Often people become interested in spiritual growth because they yearn to discover their life purposes. They imagine that a life purpose must be exciting and immediately obvious.  It should stand out in its elevated nature. They do not believe that their everyday existence could possibly hold such purposes because it is mundane and without clear meaning.

When a person holds such a perspective, they assume that their life purpose must come as a bolt of insight or, alternatively, it will be a difficult search like discovering diamonds. Diamonds are hard to find so they suppose that a long and arduous search for meaning will be necessary.  They must find a job or mission that is has spiritual glamour; certainly not something one that will be advertised on Seek.com.

Such people make the same mistake as the true story of the old African farmer who, though having done well in life, learned that a number of people had become fabulously rich by going off in search of diamond mines. He decided he would do the same. He sold his farm and combed Africa for 13 years without success. Finally broken and disillusioned, he threw himself into the ocean and drowned.

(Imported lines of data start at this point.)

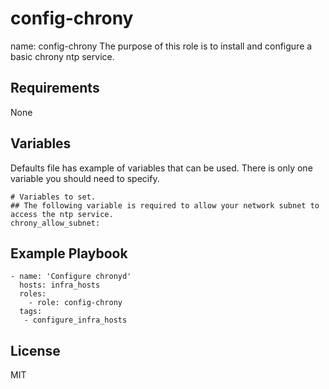 config-chrony
==============

name: config-chrony
The purpose of this role is to install and configure a basic chrony ntp service. 

Requirements
------------

None

Variables
------------------

Defaults file has example of variables that can be used. There is only one variable you should need to specify.

```
# Variables to set.
## The following variable is required to allow your network subnet to access the ntp service.
chrony_allow_subnet:

```
Example Playbook
----------------
    - name: 'Configure chronyd'
      hosts: infra_hosts
      roles:
        - role: config-chrony
      tags: 
       - configure_infra_hosts


License
-------

MIT

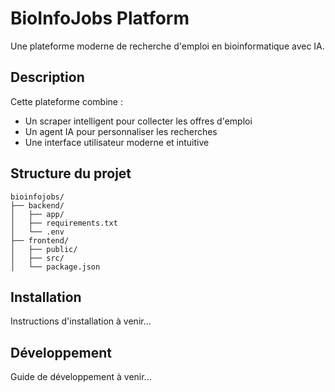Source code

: # BioInfoJobs Platform

Une plateforme moderne de recherche d'emploi en bioinformatique avec IA.

## Description

Cette plateforme combine :
- Un scraper intelligent pour collecter les offres d'emploi
- Un agent IA pour personnaliser les recherches
- Une interface utilisateur moderne et intuitive

## Structure du projet

```
bioinfojobs/
├── backend/
│   ├── app/
│   ├── requirements.txt
│   └── .env
├── frontend/
│   ├── public/
│   ├── src/
│   └── package.json
```

## Installation

Instructions d'installation à venir...

## Développement

Guide de développement à venir...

Back at his old farm the new owner was out watering a mule in the stream that ran through the farm. There he found a rock which threw off light in a remarkable fashion. He took the rock to a friend who, in turn, took him to an expert who identified the rock as a diamond of great value.

Before long they found many more. The whole farm was literally covered in acres of diamonds. That farm became the site of the DeBeers Kimberley diamond mine, the biggest diamond mine in Africa.

The moral of this story is that the old farmer had gone off looking for diamonds without ever looking under his own feet. He didn’t realise that they were there because diamonds don’t look like diamonds in their rough form: they just look like dull rock. For diamonds to become diamonds as we know and value them, they must be shaped and polished. 

This is true for discovering life purpose. Your spiritual potential rests in accepting the value of those strong aspects of the core self that you take for granted: your kindness, your courage, your ability to laugh, to create a comfortable environment that already exist in the way you lead your life right now. These are the rough diamonds right under your feet.

Of course, as a Siramarti practitioner, you know that you do want more than to stand on unidentified rock; you need to find and polish those diamonds. 

So how to do this?

Start by being honest about your personality strengths. Let go of the fear of being a tall poppy or big headed as you acknowledge these.

Give up the idea that you have have an exceptional talent to have a powerful life purpose. It is the sum of all your strengths operating in a dynamic way that is the foundation for your spiritual destiny

Allow yourself to invest in your joys. Let go of fear of being selfish or self-indulgent. Spend time, money and effort on the things you love

Find new opportunities to apply your strengths to the areas of life you know enjoy participating in. Don’t be a spectator.

And finally, give gratitude to your self every single day.